In this talk I will give an overview of HadoopDB, and how it combines ideas from the Hadoop and database system communities. I will then describe some research challenges that have emerged as HadoopDB increasingly gets deployed in the real world. Many of these challenges involve loading data into structured storage. Although this loading of data can greatly accelerate query execution times, the upfront cost of this load is antithetical to the Hadoop premise that data need not be organized, cleaned, and pre-processed before being available for query processing. Therefore, we will discuss two approaches to reducing these costs: (1) an invisible loading technique where data is incrementally loaded into structured storage over time, based on users’ patterns of data access and (2) a queue-based locality scheduling technique that, when data had been loaded in a heterogeneous manner across the nodes in a cluster, improves upon Hadoop’s greedy scheduler and more efficiently assigns tasks to nodes that have the data stored locally.
Jan van den Bussche
Universiteit Hasselt, Belgium
This talk presents an overview of our work on databases in DNA performed over the past four years, joint with my student Joris Gillis and postdoc Robert Brijder. Our goal is to better understand, at a theoretical level, the database aspects of DNA computing. The talk will be self-contained and will begin with an introduction to DNA computing. We then introduce a graph-based data model of so-called sticker DNA complexes, suitable for the representation and manipulation of structured data in DNA. We also define DNAQL, a restricted programming language over sticker DNA complexes. DNAQL stands to general DNA computing as the standard relational algebra for relational databases stands to general-purpose conventional computing. We show how DNA program can be statically typechecked. Thus, nonterminating reactions, as well as other things that could go wrong during DNA manipulation, can be avoided. We also investigate the expressive power of DNAQL and show how it compares to the relational algebra.

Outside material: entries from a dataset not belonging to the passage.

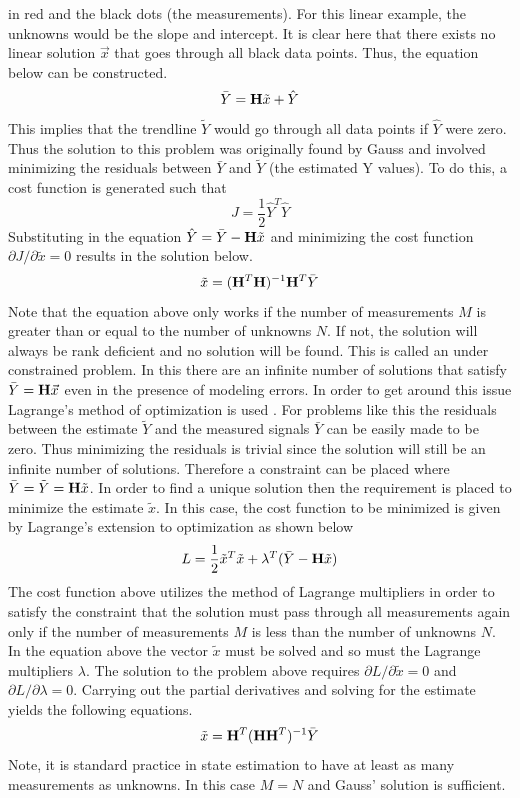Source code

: \documentclass{article}
\begin{document}
in red and the black dots (the measurements). For this linear example,
the unknowns would be the slope and intercept. It is clear here that
there exists no linear solution $\vec{x}$ that goes through all black
data points. Thus, the equation below can be constructed.
\begin{equation}
  \bar{Y} = {\bf H}\tilde{x} + \hat{Y}
\end{equation}
This implies that the trendline $\tilde{Y}$ would go through all data
points if $\hat{Y}$ were zero. Thus the solution to this problem was
originally found by Gauss \cite{stigler1981} and involved minimizing
the residuals between $\bar{Y}$ and $\tilde{Y}$ (the estimated Y
values). To do this, a cost function is generated such that
\begin{equation}
  J = \frac{1}{2}\hat{Y}^T \hat{Y}
\end{equation}
Substituting in the equation $\hat{Y} = \bar{Y} - {\bf H}\tilde{x}$
and minimizing the cost function $\partial J/\partial \tilde{x} = 0$
results in the solution below.
\begin{equation}
  \tilde{x} = ({\bf H}^T{\bf H})^{-1}{\bf H}^T\bar{Y}
\end{equation}
Note that the equation above only works if the number of measurements $M$
is greater than or equal to the number of unknowns $N$. If not, the
solution will always be rank deficient and no solution will be
found. This is called an under constrained problem. In this there are
an infinite number of solutions that satisfy $\bar{Y} = {\bf
  H}\vec{x}$ even in the presence of modeling errors. In order
to get around this issue Lagrange's method of 
optimization is used \cite{lagrange}. For problems like this the
residuals between the estimate $\tilde{Y}$ and the measured signals
$\bar{Y}$ can be easily made to be zero. Thus minimizing the residuals
is trivial since the solution will still be an infinite number of
solutions. Therefore a constraint can be placed where
$\bar{Y}=\tilde{Y}={\bf H}\tilde{x}$. In order to find a unique
solution then the requirement is placed to minimize the estimate
$\tilde{x}$. In this case, the cost function
to be minimized is given by Lagrange's extension to optimization as
shown below
\begin{equation}
L = \frac{1}{2}\tilde{x}^T\tilde{x} + \lambda^T(\bar{Y}-{\bf H}\tilde{x})
\end{equation}
The cost function above utilizes the method of Lagrange multipliers in
order to satisfy the constraint that the solution must pass through
all measurements again only if the number of measurements $M$ is less than
the number of unknowns $N$. In the equation above the vector
$\tilde{x}$ must be solved and so must the Lagrange multipliers
$\lambda$. The solution to the problem above requires
$\partial L / \partial \tilde{x} = 0$ and $\partial L / \partial \lambda = 0$. Carrying out the partial derivatives and solving for the estimate
yields the following equations. 
\begin{equation}
  \tilde{x} = {\bf H}^T({\bf H}{\bf H}^T)^{-1}\bar{Y}
\end{equation}
Note, it is standard practice in state estimation to have at least as
many measurements as unknowns. In this case $M=N$ and Gauss' solution
is sufficient. 
\end{document}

In this talk, I describe some of the recent developments in the database management area, in particular the NoSQL phenomenon and the hoopla associated with it. The goal is not to do an exhaustive survey of NoSQL systems. The aim is to do a broad brush analysis of what these developments mean - the good and the bad aspects! Based on my more than three decades of database systems work in the research and product arenas, I will outline what are many of the pitfalls to avoid since there is currently a mad rush to develop and adopt a plethora of NoSQL systems in a segment of the IT population, including the research community. In rushing to develop these systems to overcome some of the shortcomings of the relational systems, many good principles of the latter, which go beyond the relational model and the SQL language, have been left by the wayside. Now many of the features that were initially discarded as unnecessary in the NoSQL systems are being brought in, but unfortunately in ad hoc ways. Hopefully, the lessons learnt over three decades with relational and other systems would not go to waste and we wouldn’t let history repeat itself with respect to simple minded approaches leading to enormous pain later on for developers as well as users of the NoSQL systems!
INRIA & ENS-Cachan
We survey recent results about enumerating with constant delay the answers to a query over a database. More precisely, we focus on the case when enumeration can be achieved with a preprocessing running in time linear in the size of the database, followed by an enumeration process outputting the answers one by one with constant time between any consecutive outputs. We survey classes of databases and classes of queries for which this is possible. We also mention related problems such as computing the number of answers or sampling the set of answers.